Outro da língua bífida é o 03, o vereador Carlos Bolsonaro. Pela agressividade e pré-disposição ao ataque é a naja da família. Dilata o pescoço para cuspir veneno contra tudo e todos. As presas prediletas: imprensa (“lixo” e “prostitutas”), o Rodrigo Maia (“gordo”, “frouxo”), a CPMI das fakes News (“canalhice”). Conjuga o verbo picar em todos tempos e pessoas. Não poupa governadores, o vice-presidente, Joice Hasselmann e nem herpetólogos leais.

Carlos Bolsonaro – Foto Orlando Brito

Vítima recente da mordida traiçoeira foi Major Olimpio, defensor de Bolsonaro, xingado de “bobo da corte” e “canalha”. “O problema dele (Carlos) é psiquiátrico. Sei o sofrimento do pai dele, o próprio pai, o que sofre e o que já sofreu quando ele surta, quando ele some e ninguém sabe o que aconteceu, o pai entra em desespero. Eu não entro em briga doméstica com moleque, com irresponsável, com nada”, diagnosticou o senador paulista aprofundando a autofagia de cobra engolindo cobra.

Como os outros, também gosta de esgueirar-se em conspirações contra a democracia. “Por vias democráticas a transformação que o Brasil quer não acontecerá na velocidade que almejamos”, argumentou. Gustavo Bebbiano, ex-ministro falecido, atribuiu a ele a ideia da “Abin paralela”, sub-reptícia e invisível ao controle público. Segundo o mesmo ministro, 03 comanda o gabinete do ódio. A Polícia Federal parece ter chegado a mesma conclusão. Em uma das peças investigadas – disseminada por Jair Bolsonaro – os ministros do STF são representados como hienas.

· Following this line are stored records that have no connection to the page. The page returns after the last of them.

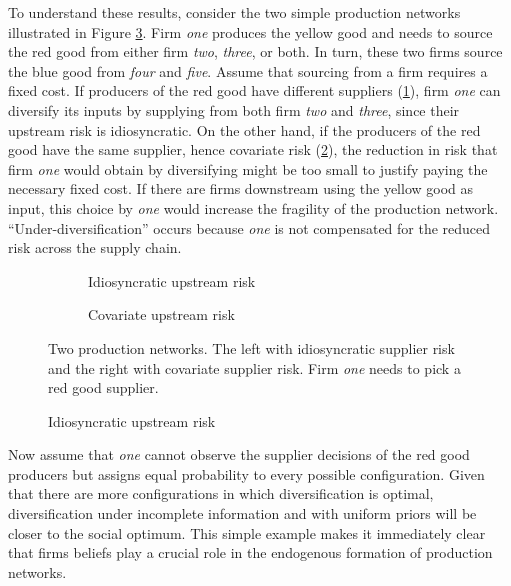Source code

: \documentclass[american, abstract=on]{scrartcl}
\newcommand{\inputTikZ}[2]{%
      \scalebox{#1}{}  
    }
\begin{document}
To understand these results, consider the two simple production networks illustrated in Figure \ref{fig:example}. Firm \textit{one} produces the yellow good and needs to source the red good from either firm \textit{two}, \textit{three}, or both. In turn, these two firms source the blue good from \textit{four} and \textit{five}. Assume that sourcing from a firm requires a fixed cost. If producers of the red good have different suppliers (\ref{fig:example:idio}), firm \textit{one} can diversify its inputs by supplying from both firm \textit{two} and \textit{three}, since their upstream risk is idiosyncratic. On the other hand, if the producers of the red good have the same supplier, hence covariate risk (\ref{fig:example:cov}), the reduction in risk that firm \textit{one} would obtain by diversifying might be too small to justify paying the necessary fixed cost. If there are firms downstream using the yellow good as input, this choice by \textit{one} would increase the fragility of the production network. ``Under-diversification'' occurs because \textit{one} is not compensated for the reduced risk across the supply chain.

\begin{figure}[H]
  \centering
  \begin{subfigure}{.5\textwidth}
    \centering
    \inputTikZ{0.5}{../diagrams/example-idio.tikz} 
    \caption{Idiosyncratic upstream risk}
    \label{fig:example:idio}  
  \end{subfigure}%
  \begin{subfigure}{.5\textwidth}
    \centering
    \inputTikZ{0.5}{../diagrams/example-covariate.tikz} 
    \caption{Covariate upstream risk}
    \label{fig:example:cov}
  \end{subfigure}
  \caption{Two production networks. The left with idiosyncratic supplier risk and the right with covariate supplier risk. Firm \textit{one} needs to pick a red good supplier.}
  \label{fig:example}
\end{figure}


\begin{figure}[H]
  \centering
  \inputTikZ{0.5}{../diagrams/model-presentation.tikz} 
  \caption{Idiosyncratic upstream risk}
\end{figure}

Now assume that \textit{one} cannot observe the supplier decisions of the red good producers but assigns equal probability to every possible configuration. Given that there are more configurations in which diversification is optimal, diversification under incomplete information and with uniform priors will be closer to the social optimum. This simple example makes it immediately clear that firms beliefs play a crucial role in the endogenous formation of production networks. 
\end{document}
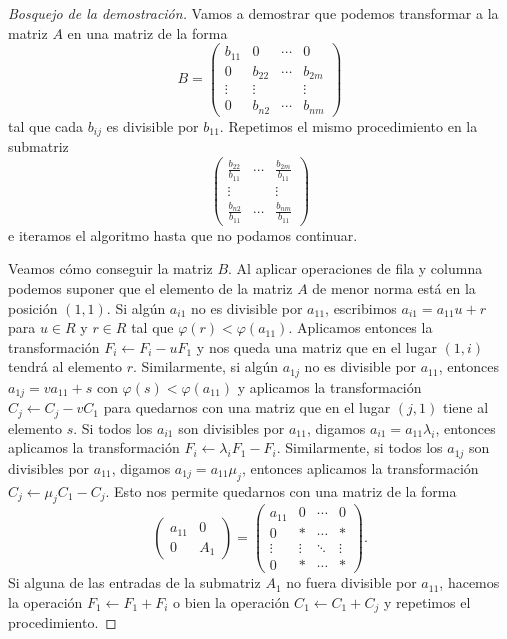 \begin{proof}[Bosquejo de la demostración]
Vamos a demostrar que podemos transformar a la matriz $A$ en una matriz de la forma
\begin{equation*}
B=\begin{pmatrix}
	b_{11} & 0 & \cdots & 0\\
	0 & b_{22} & \cdots & b_{2m}\\
	\vdots & \vdots &&  \vdots\\
	0 & b_{n2} & \cdots & b_{nm}
\end{pmatrix}
\end{equation*}
tal que cada $b_{ij}$ es divisible por $b_{11}$. Repetimos el mismo procedimiento en la submatriz 
\[
\begin{pmatrix}
	\frac{b_{22}}{b_{11}} & \cdots & \frac{b_{2m}}{b_{11}}\\
	\vdots & &\vdots \\
	\frac{b_{n2}}{b_{11}} & \cdots & \frac{b_{nm}}{b_{11}}
\end{pmatrix}
\]
e iteramos el algoritmo hasta que no podamos continuar. 

Veamos cómo conseguir la matriz $B$. 
Al aplicar operaciones de fila y columna podemos suponer que el elemento de la matriz $A$ 
de menor norma está en la posición
$(1,1)$.  
Si algún $a_{i1}$ no es divisible por $a_{11}$, escribimos  
$a_{i1}=a_{11}u+r$ para $u\in R$ y $r\in R$ tal que $\varphi(r)<\varphi(a_{11})$. Aplicamos entonces la transformación
$F_i\leftarrow F_i-uF_1$ y nos queda una matriz
que en el lugar $(1,i)$ tendrá al elemento $r$. Similarmente, si algún $a_{1j}$
no es divisible por $a_{11}$, entonces $a_{1j}=va_{11}+s$ con $\varphi(s)<\varphi(a_{11})$ y 
aplicamos la transformación $C_j\leftarrow C_j-vC_1$ para quedarnos con una matriz que en el lugar 
$(j,1)$ tiene al elemento $s$.  
Si todos los $a_{i1}$ son divisibles por $a_{11}$, digamos $a_{i1}=a_{11}\lambda_i$, entonces
aplicamos la transformación $F_i\leftarrow \lambda_i F_1-F_i$. Similarmente, si todos los
$a_{1j}$ son divisibles por $a_{11}$, digamos $a_{1j}=a_{11}\mu_j$, entonces aplicamos
la transformación $C_j\leftarrow \mu_j C_1-C_j$. Esto nos permite quedarnos con una matriz
de la forma
\[
\begin{pmatrix}
	a_{11} & 0\\
	0 & A_1
\end{pmatrix}
=\begin{pmatrix}
	a_{11} & 0 & \cdots & 0\\
	0 & * & \cdots & *\\
	\vdots & \vdots & \ddots & \vdots \\
	0 & * & \cdots & *
\end{pmatrix}.
\]
Si alguna de las entradas de la submatriz $A_1$ no fuera divisible por $a_{11}$, hacemos la operación
$F_1\leftarrow F_1+F_i$ o bien la operación $C_1\leftarrow C_1+C_j$ y repetimos
el procedimiento.
\end{proof}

“Tenho atuado como posso, entretanto, é visível que o presidente está sendo propositalmente isolado e blindado por imbecis com ego maior que a cara. Cagam para o Brasil. Graças a deus e para o bem do nosso país os avanços sobrepõem os vis. É uma luta inglória”, desabafou agora em março admitindo o confinamento do cobril.

O presidente Bolsonaro e o então ministro Moro no Planalto – Fotos Orlando Brito

Sérgio Moro, desertor e ameaça, prova agora do próprio veneno. É o escorpião que ferroa o sapo depois da ajuda para atravessar o lago incólume, desculpando-se pela natureza predatória e irrefreável da picada. Ao pular do barco atirando em Bolsonaro, sente as escamas, antes impermeáveis, pinçadas pelos predadores do antigo charco. No depoimento não matou a cobra, não mostrou o pau.

Há o risco real de serem devorados pelas aves de rapina que vão reinar no matagal governista: o Centrão. O grupo reúne águias da sobrevivência na selva e que pedem alto pelo soro e torniquetes. O apetite desmedido e mandíbula expansível permitem que seus integrantes abocanhem presas – cargos – desproporcionalmente maiores que seu tamanho. Só chocam ovos de serpentes ser for para o abate.

“Parente em governo, sempre cria problema. Para o governo ou para o parente”. A advertência do experimentado José Sarney – cobra criada -, apesar da contemporaneidade, vem sendo negligenciada. No governo de Getúlio Vargas, a filha e conselheira, Alzira Vargas opinou pela resistência armada antes do suicídio e, no governo Fernando Collor de Mello, o irmão Pedro, implodiu os coloridos. Depois de enxovalhar toda a fauna, o filhotismo de Bolsonaro se transformou na maldição de Saturno.